- **Aim of the task**: Your task is to copy the data exactly while leaving out every picture.

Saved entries
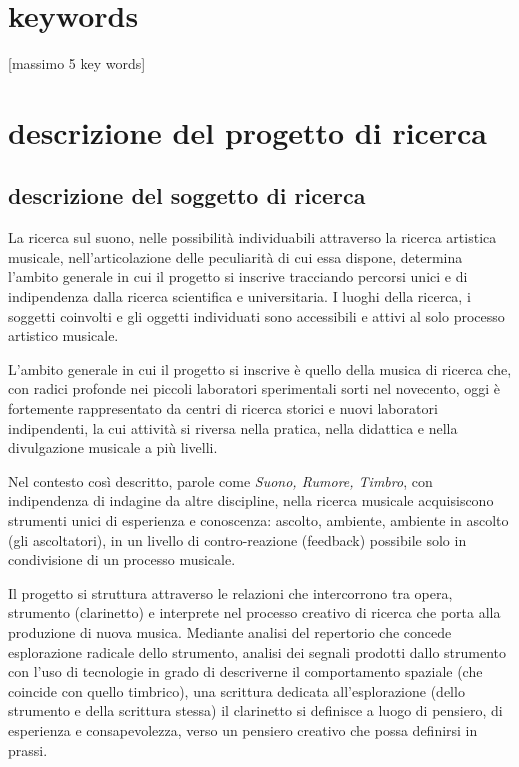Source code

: \documentclass{gs-adonis}
\begin{document}
%
%


\section*{keywords}

[massimo 5 key words]


\section{descrizione del progetto di ricerca}%

\subsection{descrizione del soggetto di ricerca}%


La ricerca sul suono, nelle possibilità individuabili attraverso la ricerca
artistica musicale, nell'articolazione delle peculiarità di cui essa dispone,
determina l'ambito generale in cui il progetto si inscrive tracciando percorsi
unici e di indipendenza dalla ricerca scientifica e universitaria. I luoghi
della ricerca, i soggetti coinvolti e gli oggetti individuati sono accessibili
e attivi al solo processo artistico musicale.

L'ambito generale in cui il progetto si inscrive è quello della musica di
ricerca che, con radici profonde nei piccoli laboratori sperimentali sorti nel
novecento, oggi è fortemente rappresentato da centri di ricerca storici e
nuovi laboratori indipendenti, la cui attività si riversa nella pratica, nella
didattica e nella divulgazione musicale a più livelli.

Nel contesto così descritto, parole come \emph{Suono, Rumore, Timbro},
con indipendenza di indagine da altre discipline, nella ricerca musicale
acquisiscono strumenti unici di esperienza e conoscenza: ascolto, ambiente,
ambiente in ascolto (gli ascoltatori), in un livello di contro-reazione
(feedback) possibile solo in condivisione di un processo musicale.

Il progetto si struttura attraverso le relazioni che intercorrono tra
opera, strumento (clarinetto) e interprete nel processo creativo di ricerca che
porta alla produzione di nuova musica. Mediante analisi del repertorio che
concede esplorazione radicale dello strumento, analisi dei segnali prodotti
dallo strumento con l'uso di tecnologie in grado di descriverne il
comportamento spaziale (che coincide con quello timbrico), una scrittura
dedicata all'esplorazione (dello strumento e della scrittura stessa) il
clarinetto si definisce a luogo di pensiero, di esperienza e
consapevolezza, verso un pensiero creativo che possa definirsi in prassi.
\end{document}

- **Task solution**:
Source code

: \documentclass{gs-adonis}
\begin{document}
%
%


\section*{keywords}

[massimo 5 key words]


\section{descrizione del progetto di ricerca}%

\subsection{descrizione del soggetto di ricerca}%


La ricerca sul suono, nelle possibilità individuabili attraverso la ricerca
artistica musicale, nell'articolazione delle peculiarità di cui essa dispone,
determina l'ambito generale in cui il progetto si inscrive tracciando percorsi
unici e di indipendenza dalla ricerca scientifica e universitaria. I luoghi
della ricerca, i soggetti coinvolti e gli oggetti individuati sono accessibili
e attivi al solo processo artistico musicale.

L'ambito generale in cui il progetto si inscrive è quello della musica di
ricerca che, con radici profonde nei piccoli laboratori sperimentali sorti nel
novecento, oggi è fortemente rappresentato da centri di ricerca storici e
nuovi laboratori indipendenti, la cui attività si riversa nella pratica, nella
didattica e nella divulgazione musicale a più livelli.

Nel contesto così descritto, parole come \emph{Suono, Rumore, Timbro},
con indipendenza di indagine da altre discipline, nella ricerca musicale
acquisiscono strumenti unici di esperienza e conoscenza: ascolto, ambiente,
ambiente in ascolto (gli ascoltatori), in un livello di contro-reazione
(feedback) possibile solo in condivisione di un processo musicale.

Il progetto si struttura attraverso le relazioni che intercorrono tra
opera, strumento (clarinetto) e interprete nel processo creativo di ricerca che
porta alla produzione di nuova musica. Mediante analisi del repertorio che
concede esplorazione radicale dello strumento, analisi dei segnali prodotti
dallo strumento con l'uso di tecnologie in grado di descriverne il
comportamento spaziale (che coincide con quello timbrico), una scrittura
dedicata all'esplorazione (dello strumento e della scrittura stessa) il
clarinetto si definisce a luogo di pensiero, di esperienza e
consapevolezza, verso un pensiero creativo che possa definirsi in prassi.
\end{document}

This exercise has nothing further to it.